§ **Work request**
Set the records down again exactly, apart from any pictures in them.

§ **Source data**

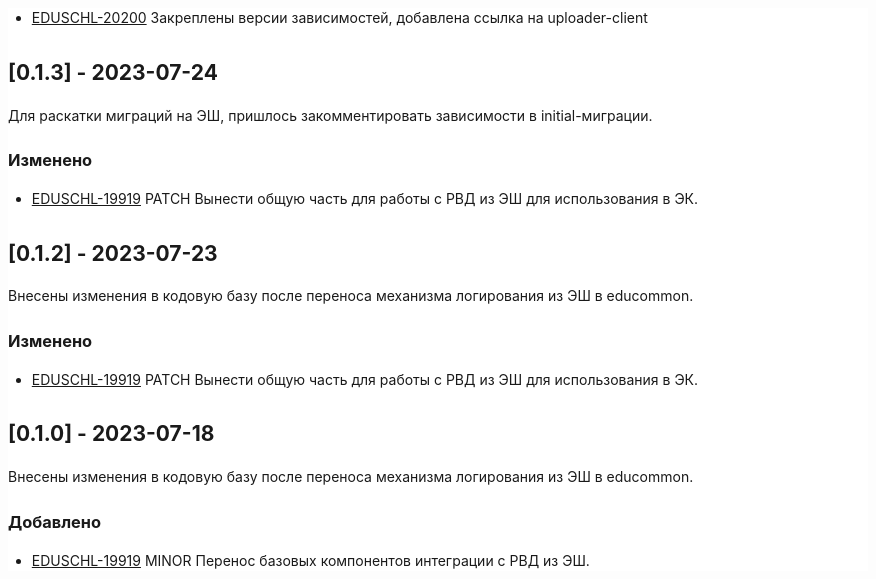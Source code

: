 - [EDUSCHL-20200](https://jira.bars.group/browse/EDUSCHL-20200)
  Закреплены версии зависимостей, добавлена ссылка на uploader-client


## [0.1.3] - 2023-07-24

Для раскатки миграций на ЭШ, пришлось закомментировать зависимости в initial-миграции.

### Изменено

- [EDUSCHL-19919](https://jira.bars.group/browse/EDUSCHL-19919)
  PATCH Вынести общую часть для работы с РВД из ЭШ для использования в ЭК.


## [0.1.2] - 2023-07-23

Внесены изменения в кодовую базу после переноса механизма логирования из ЭШ в educommon.

### Изменено

- [EDUSCHL-19919](https://jira.bars.group/browse/EDUSCHL-19919)
  PATCH Вынести общую часть для работы с РВД из ЭШ для использования в ЭК.


## [0.1.0] - 2023-07-18

Внесены изменения в кодовую базу после переноса механизма логирования из ЭШ в educommon.

### Добавлено

- [EDUSCHL-19919](https://jira.bars.group/browse/EDUSCHL-19919)
  MINOR Перенос базовых компонентов интеграции с РВД из ЭШ.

§ **Problem solution**
Source code

: - [EDUSCHL-20200](https://jira.bars.group/browse/EDUSCHL-20200)
  Закреплены версии зависимостей, добавлена ссылка на uploader-client


## [0.1.3] - 2023-07-24

Для раскатки миграций на ЭШ, пришлось закомментировать зависимости в initial-миграции.

### Изменено

- [EDUSCHL-19919](https://jira.bars.group/browse/EDUSCHL-19919)
  PATCH Вынести общую часть для работы с РВД из ЭШ для использования в ЭК.


## [0.1.2] - 2023-07-23

Внесены изменения в кодовую базу после переноса механизма логирования из ЭШ в educommon.

### Изменено

- [EDUSCHL-19919](https://jira.bars.group/browse/EDUSCHL-19919)
  PATCH Вынести общую часть для работы с РВД из ЭШ для использования в ЭК.


## [0.1.0] - 2023-07-18

Внесены изменения в кодовую базу после переноса механизма логирования из ЭШ в educommon.

### Добавлено

- [EDUSCHL-19919](https://jira.bars.group/browse/EDUSCHL-19919)
  MINOR Перенос базовых компонентов интеграции с РВД из ЭШ.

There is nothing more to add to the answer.